WORK TO BE COMPLETED:
Please print out the entries below unchanged and skip the images.

=== PROVIDED RECORDS ===

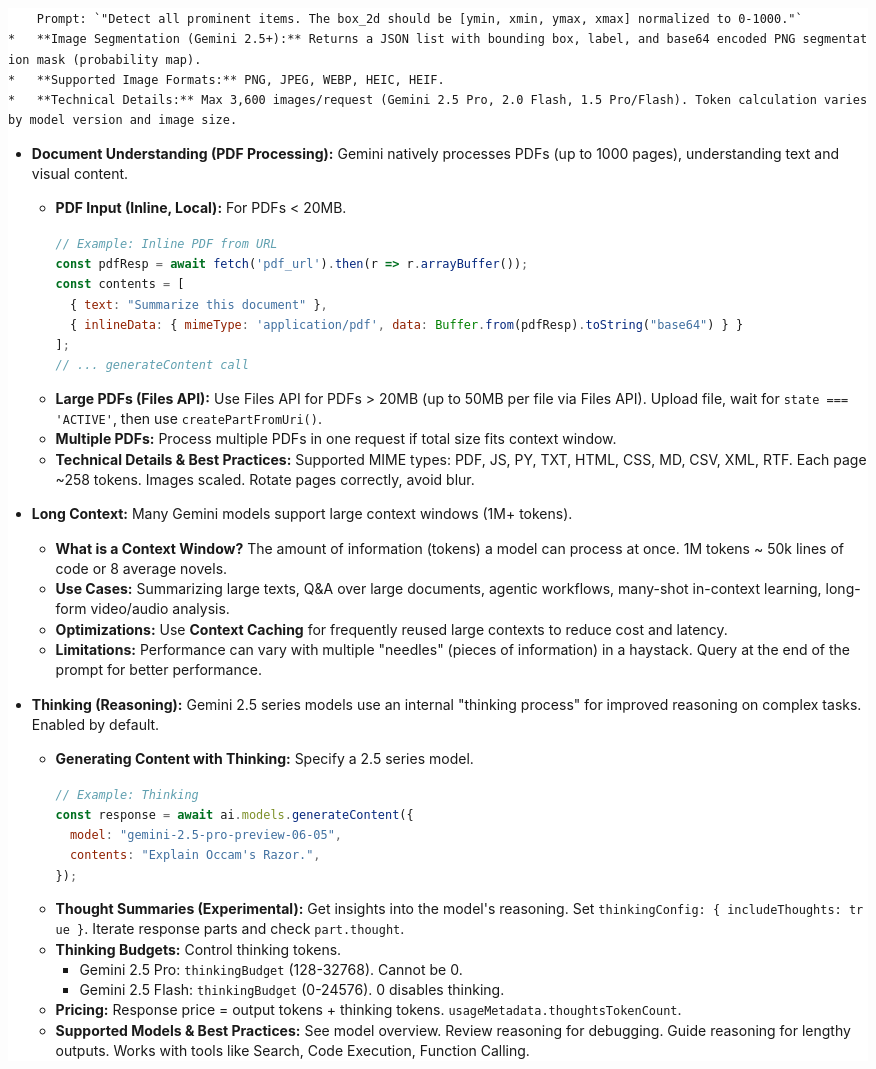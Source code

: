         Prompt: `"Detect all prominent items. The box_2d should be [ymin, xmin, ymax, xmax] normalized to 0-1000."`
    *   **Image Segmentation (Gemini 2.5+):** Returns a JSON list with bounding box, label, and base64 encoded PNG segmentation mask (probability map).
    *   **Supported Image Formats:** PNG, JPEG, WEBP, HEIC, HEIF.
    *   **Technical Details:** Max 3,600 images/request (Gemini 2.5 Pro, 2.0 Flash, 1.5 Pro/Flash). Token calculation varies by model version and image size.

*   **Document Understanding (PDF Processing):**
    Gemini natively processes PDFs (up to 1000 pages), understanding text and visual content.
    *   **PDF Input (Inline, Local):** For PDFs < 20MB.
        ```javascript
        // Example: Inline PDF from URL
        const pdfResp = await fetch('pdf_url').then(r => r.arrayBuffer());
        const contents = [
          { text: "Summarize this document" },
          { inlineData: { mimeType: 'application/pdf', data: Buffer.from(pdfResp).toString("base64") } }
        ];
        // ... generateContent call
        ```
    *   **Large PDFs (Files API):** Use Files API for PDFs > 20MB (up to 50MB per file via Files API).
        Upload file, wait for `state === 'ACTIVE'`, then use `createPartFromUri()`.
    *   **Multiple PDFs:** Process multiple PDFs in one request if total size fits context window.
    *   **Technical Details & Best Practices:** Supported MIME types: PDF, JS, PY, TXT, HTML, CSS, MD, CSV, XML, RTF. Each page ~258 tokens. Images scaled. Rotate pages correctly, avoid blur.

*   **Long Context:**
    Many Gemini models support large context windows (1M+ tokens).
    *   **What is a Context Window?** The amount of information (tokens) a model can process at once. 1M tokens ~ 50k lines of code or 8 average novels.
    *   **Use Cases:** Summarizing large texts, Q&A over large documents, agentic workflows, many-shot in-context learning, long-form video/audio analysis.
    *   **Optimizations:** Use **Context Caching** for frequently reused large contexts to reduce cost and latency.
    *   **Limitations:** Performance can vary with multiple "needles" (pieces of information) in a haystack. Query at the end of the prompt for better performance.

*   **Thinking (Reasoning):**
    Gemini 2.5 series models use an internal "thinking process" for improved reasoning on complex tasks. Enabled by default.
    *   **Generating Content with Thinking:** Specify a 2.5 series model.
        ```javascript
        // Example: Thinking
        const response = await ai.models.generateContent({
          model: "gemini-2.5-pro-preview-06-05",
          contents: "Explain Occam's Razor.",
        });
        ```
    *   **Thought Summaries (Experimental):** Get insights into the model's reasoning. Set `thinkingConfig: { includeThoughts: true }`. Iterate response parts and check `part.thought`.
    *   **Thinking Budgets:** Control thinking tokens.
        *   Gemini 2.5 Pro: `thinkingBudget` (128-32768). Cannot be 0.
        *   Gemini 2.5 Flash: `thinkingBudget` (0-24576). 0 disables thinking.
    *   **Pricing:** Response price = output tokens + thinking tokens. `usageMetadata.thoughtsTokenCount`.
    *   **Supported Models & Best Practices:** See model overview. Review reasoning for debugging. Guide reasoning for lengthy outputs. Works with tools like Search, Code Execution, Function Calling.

===

OUTPUT OF THE TASK:
Source code

:         Prompt: `"Detect all prominent items. The box_2d should be [ymin, xmin, ymax, xmax] normalized to 0-1000."`
    *   **Image Segmentation (Gemini 2.5+):** Returns a JSON list with bounding box, label, and base64 encoded PNG segmentation mask (probability map).
    *   **Supported Image Formats:** PNG, JPEG, WEBP, HEIC, HEIF.
    *   **Technical Details:** Max 3,600 images/request (Gemini 2.5 Pro, 2.0 Flash, 1.5 Pro/Flash). Token calculation varies by model version and image size.

*   **Document Understanding (PDF Processing):**
    Gemini natively processes PDFs (up to 1000 pages), understanding text and visual content.
    *   **PDF Input (Inline, Local):** For PDFs < 20MB.
        ```javascript
        // Example: Inline PDF from URL
        const pdfResp = await fetch('pdf_url').then(r => r.arrayBuffer());
        const contents = [
          { text: "Summarize this document" },
          { inlineData: { mimeType: 'application/pdf', data: Buffer.from(pdfResp).toString("base64") } }
        ];
        // ... generateContent call
        ```
    *   **Large PDFs (Files API):** Use Files API for PDFs > 20MB (up to 50MB per file via Files API).
        Upload file, wait for `state === 'ACTIVE'`, then use `createPartFromUri()`.
    *   **Multiple PDFs:** Process multiple PDFs in one request if total size fits context window.
    *   **Technical Details & Best Practices:** Supported MIME types: PDF, JS, PY, TXT, HTML, CSS, MD, CSV, XML, RTF. Each page ~258 tokens. Images scaled. Rotate pages correctly, avoid blur.

*   **Long Context:**
    Many Gemini models support large context windows (1M+ tokens).
    *   **What is a Context Window?** The amount of information (tokens) a model can process at once. 1M tokens ~ 50k lines of code or 8 average novels.
    *   **Use Cases:** Summarizing large texts, Q&A over large documents, agentic workflows, many-shot in-context learning, long-form video/audio analysis.
    *   **Optimizations:** Use **Context Caching** for frequently reused large contexts to reduce cost and latency.
    *   **Limitations:** Performance can vary with multiple "needles" (pieces of information) in a haystack. Query at the end of the prompt for better performance.

*   **Thinking (Reasoning):**
    Gemini 2.5 series models use an internal "thinking process" for improved reasoning on complex tasks. Enabled by default.
    *   **Generating Content with Thinking:** Specify a 2.5 series model.
        ```javascript
        // Example: Thinking
        const response = await ai.models.generateContent({
          model: "gemini-2.5-pro-preview-06-05",
          contents: "Explain Occam's Razor.",
        });
        ```
    *   **Thought Summaries (Experimental):** Get insights into the model's reasoning. Set `thinkingConfig: { includeThoughts: true }`. Iterate response parts and check `part.thought`.
    *   **Thinking Budgets:** Control thinking tokens.
        *   Gemini 2.5 Pro: `thinkingBudget` (128-32768). Cannot be 0.
        *   Gemini 2.5 Flash: `thinkingBudget` (0-24576). 0 disables thinking.
    *   **Pricing:** Response price = output tokens + thinking tokens. `usageMetadata.thoughtsTokenCount`.
    *   **Supported Models & Best Practices:** See model overview. Review reasoning for debugging. Guide reasoning for lengthy outputs. Works with tools like Search, Code Execution, Function Calling.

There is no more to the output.